**Exercise brief:** Your answer must be an exact copy of the records, with no pictures included.

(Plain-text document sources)
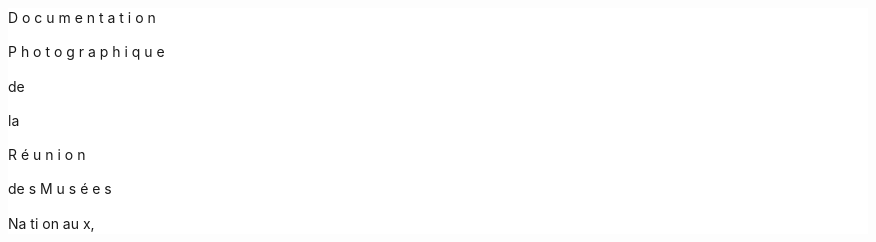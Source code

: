 D
o
c
u
m
e
n
t
a
t
i
o
n
 
P
h
o
t
o
g
r
a
p
h
i
q
u
e
 
de
 
la
 
R
é
u
n
i
o
n
 
de
s 
M
u
s
é
e
s
 
Na
ti
on
au
x,
 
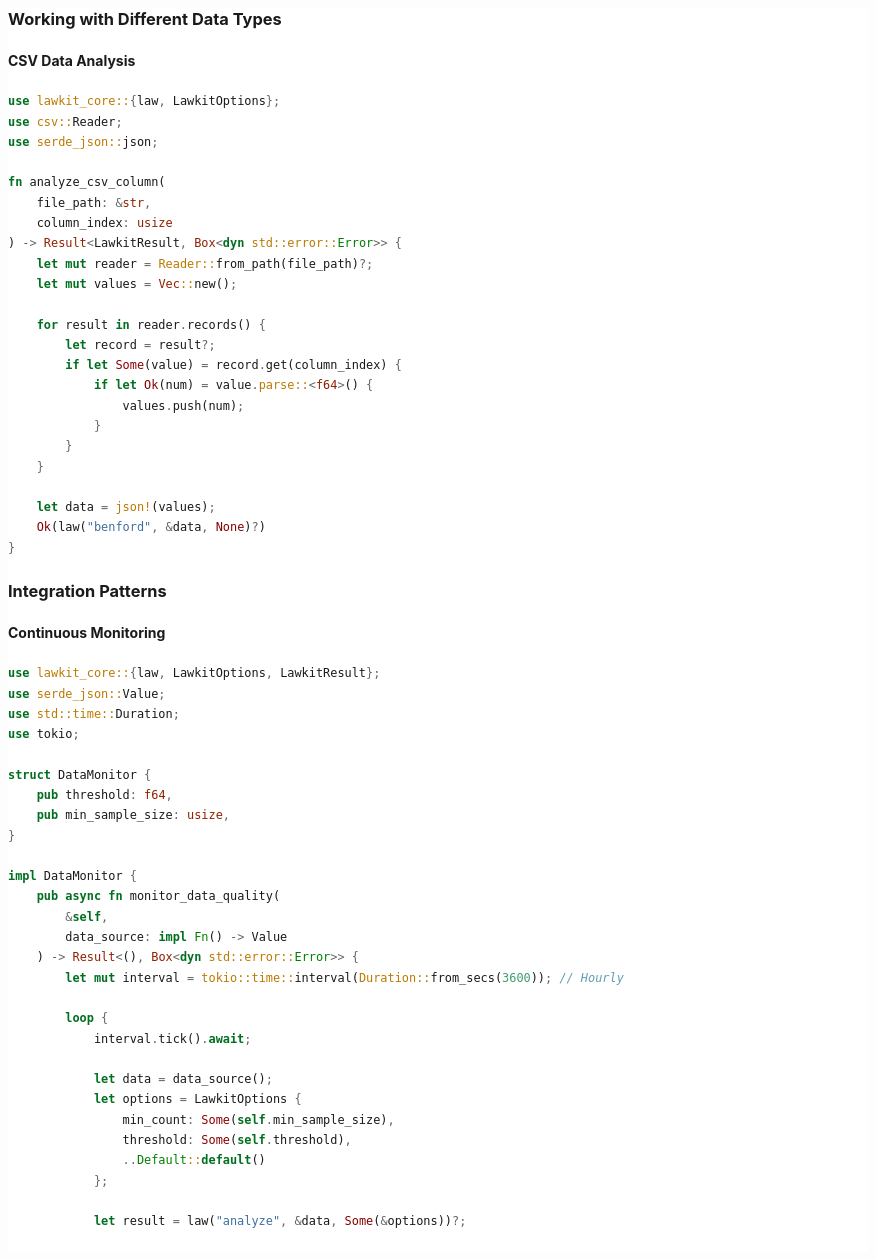 ### Working with Different Data Types

#### CSV Data Analysis

```rust
use lawkit_core::{law, LawkitOptions};
use csv::Reader;
use serde_json::json;

fn analyze_csv_column(
    file_path: &str,
    column_index: usize
) -> Result<LawkitResult, Box<dyn std::error::Error>> {
    let mut reader = Reader::from_path(file_path)?;
    let mut values = Vec::new();
    
    for result in reader.records() {
        let record = result?;
        if let Some(value) = record.get(column_index) {
            if let Ok(num) = value.parse::<f64>() {
                values.push(num);
            }
        }
    }
    
    let data = json!(values);
    Ok(law("benford", &data, None)?)
}
```

### Integration Patterns

#### Continuous Monitoring

```rust
use lawkit_core::{law, LawkitOptions, LawkitResult};
use serde_json::Value;
use std::time::Duration;
use tokio;

struct DataMonitor {
    pub threshold: f64,
    pub min_sample_size: usize,
}

impl DataMonitor {
    pub async fn monitor_data_quality(
        &self,
        data_source: impl Fn() -> Value
    ) -> Result<(), Box<dyn std::error::Error>> {
        let mut interval = tokio::time::interval(Duration::from_secs(3600)); // Hourly
        
        loop {
            interval.tick().await;
            
            let data = data_source();
            let options = LawkitOptions {
                min_count: Some(self.min_sample_size),
                threshold: Some(self.threshold),
                ..Default::default()
            };
            
            let result = law("analyze", &data, Some(&options))?;
            
```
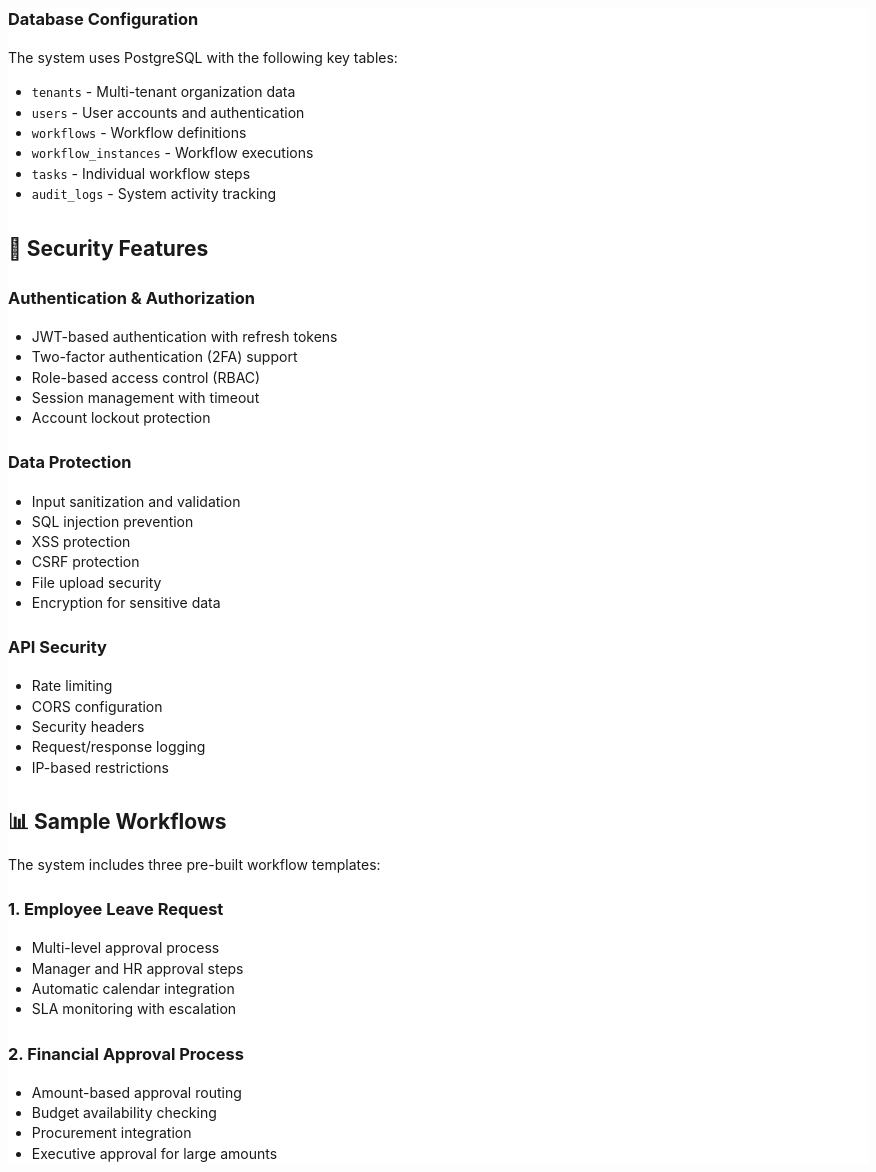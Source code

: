 ### Database Configuration

The system uses PostgreSQL with the following key tables:
- `tenants` - Multi-tenant organization data
- `users` - User accounts and authentication
- `workflows` - Workflow definitions
- `workflow_instances` - Workflow executions
- `tasks` - Individual workflow steps
- `audit_logs` - System activity tracking

## 🔐 Security Features

### Authentication & Authorization
- JWT-based authentication with refresh tokens
- Two-factor authentication (2FA) support
- Role-based access control (RBAC)
- Session management with timeout
- Account lockout protection

### Data Protection
- Input sanitization and validation
- SQL injection prevention
- XSS protection
- CSRF protection
- File upload security
- Encryption for sensitive data

### API Security
- Rate limiting
- CORS configuration
- Security headers
- Request/response logging
- IP-based restrictions

## 📊 Sample Workflows

The system includes three pre-built workflow templates:

### 1. Employee Leave Request
- Multi-level approval process
- Manager and HR approval steps
- Automatic calendar integration
- SLA monitoring with escalation

### 2. Financial Approval Process
- Amount-based approval routing
- Budget availability checking
- Procurement integration
- Executive approval for large amounts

**Solution to this exercise:**
Source code

: D
o
c
u
m
e
n
t
a
t
i
o
n
 
P
h
o
t
o
g
r
a
p
h
i
q
u
e
 
de
 
la
 
R
é
u
n
i
o
n
 
de
s 
M
u
s
é
e
s
 
Na
ti
on
au
x,
 
 ### Working with Different Data Types

#### CSV Data Analysis

```rust
use lawkit_core::{law, LawkitOptions};
use csv::Reader;
use serde_json::json;

fn analyze_csv_column(
    file_path: &str,
    column_index: usize
) -> Result<LawkitResult, Box<dyn std::error::Error>> {
    let mut reader = Reader::from_path(file_path)?;
    let mut values = Vec::new();
    
    for result in reader.records() {
        let record = result?;
        if let Some(value) = record.get(column_index) {
            if let Ok(num) = value.parse::<f64>() {
                values.push(num);
            }
        }
    }
    
    let data = json!(values);
    Ok(law("benford", &data, None)?)
}
```

### Integration Patterns

#### Continuous Monitoring

```rust
use lawkit_core::{law, LawkitOptions, LawkitResult};
use serde_json::Value;
use std::time::Duration;
use tokio;

struct DataMonitor {
    pub threshold: f64,
    pub min_sample_size: usize,
}

impl DataMonitor {
    pub async fn monitor_data_quality(
        &self,
        data_source: impl Fn() -> Value
    ) -> Result<(), Box<dyn std::error::Error>> {
        let mut interval = tokio::time::interval(Duration::from_secs(3600)); // Hourly
        
        loop {
            interval.tick().await;
            
            let data = data_source();
            let options = LawkitOptions {
                min_count: Some(self.min_sample_size),
                threshold: Some(self.threshold),
                ..Default::default()
            };
            
            let result = law("analyze", &data, Some(&options))?;
            
```
Source code

: ### Database Configuration

The system uses PostgreSQL with the following key tables:
- `tenants` - Multi-tenant organization data
- `users` - User accounts and authentication
- `workflows` - Workflow definitions
- `workflow_instances` - Workflow executions
- `tasks` - Individual workflow steps
- `audit_logs` - System activity tracking

## 🔐 Security Features

### Authentication & Authorization
- JWT-based authentication with refresh tokens
- Two-factor authentication (2FA) support
- Role-based access control (RBAC)
- Session management with timeout
- Account lockout protection

### Data Protection
- Input sanitization and validation
- SQL injection prevention
- XSS protection
- CSRF protection
- File upload security
- Encryption for sensitive data

### API Security
- Rate limiting
- CORS configuration
- Security headers
- Request/response logging
- IP-based restrictions

## 📊 Sample Workflows

The system includes three pre-built workflow templates:

### 1. Employee Leave Request
- Multi-level approval process
- Manager and HR approval steps
- Automatic calendar integration
- SLA monitoring with escalation

### 2. Financial Approval Process
- Amount-based approval routing
- Budget availability checking
- Procurement integration
- Executive approval for large amounts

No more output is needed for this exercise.